Synthesis of allopurinol and 4-amino-1H-pyrazolo[3,4-d]pyrimidine N1- and N2-(β-D-arabinofuranosides)

Abstract

Allopurinol and 4‐amino‐1H‐pyrazolo[3,4‐d]pyrimidine N^1^‐and N^2^‐(D‐arabinofuranosides) have been synthesized. Nucleobase anion glycosylation of 4‐methoxy‐1H‐pyrazolo[3,4‐d]‐pyrimidine (7) with the α‐D‐arabinofuranosyl chloride 6a proceeds stereoselectively and affords the N^1^‐(β‐D‐nucleoside) 8 as the main product (43% yield) together with the N^2^ isomer 10 (25% yield).
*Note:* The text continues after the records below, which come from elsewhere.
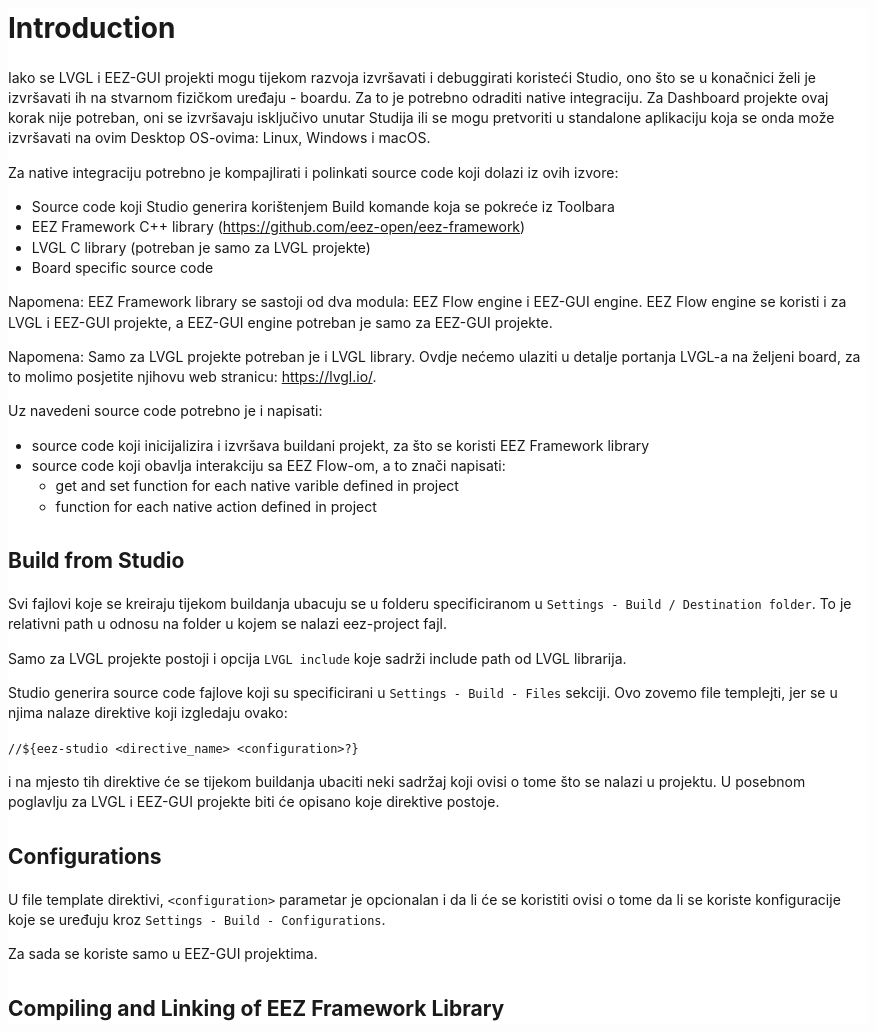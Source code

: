 # Introduction

Iako se LVGL i EEZ-GUI projekti mogu tijekom razvoja izvršavati i debuggirati koristeći Studio, ono što se u konačnici želi je izvršavati ih na stvarnom fizičkom uređaju - boardu. Za to je potrebno odraditi native integraciju. Za Dashboard projekte ovaj korak nije potreban, oni se izvršavaju isključivo unutar Studija ili se mogu pretvoriti u standalone aplikaciju koja se onda može izvršavati na ovim Desktop OS-ovima: Linux, Windows i macOS.

Za native integraciju potrebno je kompajlirati i polinkati source code koji dolazi iz ovih izvore:

-   Source code koji Studio generira korištenjem Build komande koja se pokreće iz Toolbara
-   EEZ Framework C++ library (https://github.com/eez-open/eez-framework)
-   LVGL C library (potreban je samo za LVGL projekte)
-   Board specific source code

Napomena: EEZ Framework library se sastoji od dva modula: EEZ Flow engine i EEZ-GUI engine. EEZ Flow engine se koristi i za LVGL i EEZ-GUI projekte, a EEZ-GUI engine potreban je samo za EEZ-GUI projekte.

Napomena: Samo za LVGL projekte potreban je i LVGL library. Ovdje nećemo ulaziti u detalje portanja LVGL-a na željeni board, za to molimo posjetite njihovu web stranicu: https://lvgl.io/.

Uz navedeni source code potrebno je i napisati:

-   source code koji inicijalizira i izvršava buildani projekt, za što se koristi EEZ Framework library
-   source code koji obavlja interakciju sa EEZ Flow-om, a to znači napisati:
    -   get and set function for each native varible defined in project
    -   function for each native action defined in project

## Build from Studio

Svi fajlovi koje se kreiraju tijekom buildanja ubacuju se u folderu specificiranom u `Settings - Build / Destination folder`. To je relativni path u odnosu na folder u kojem se nalazi eez-project fajl.

Samo za LVGL projekte postoji i opcija `LVGL include` koje sadrži include path od LVGL librarija.

Studio generira source code fajlove koji su specificirani u `Settings - Build - Files` sekciji. Ovo zovemo file templejti, jer se u njima nalaze direktive koji izgledaju ovako:

`//${eez-studio <directive_name> <configuration>?}`

i na mjesto tih direktive će se tijekom buildanja ubaciti neki sadržaj koji ovisi o tome što se nalazi u projektu. U posebnom poglavlju za LVGL i EEZ-GUI projekte biti će opisano koje direktive postoje.

## Configurations

U file template direktivi, `<configuration>` parametar je opcionalan i da li će se koristiti ovisi o tome da li se koriste konfiguracije koje se uređuju kroz `Settings - Build - Configurations`.

Za sada se koriste samo u EEZ-GUI projektima.

## Compiling and Linking of EEZ Framework Library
The formation of the α anomer 9 (6% yield) results from the β‐D‐arabinofuranosyl chloride 6b being formed upon chlorination of the nitrobenzoate 5. Compounds were deprotected (11–13) and subjected to nucleophilic displacement reactions affording allopurinol and 8‐aza‐7‐deazaadenine N^1^‐and N^2^‐(arabinonucleosides) 1b, 2b, 3, and 4b. The anomeric configuration and the position of glycosylation have been established by 1D ^1^H‐NOE difference spectroscopy. Compound 3 has proved to be a substrate of adenosine deaminase with a half‐life 100‐fold longer than that of ara‐A.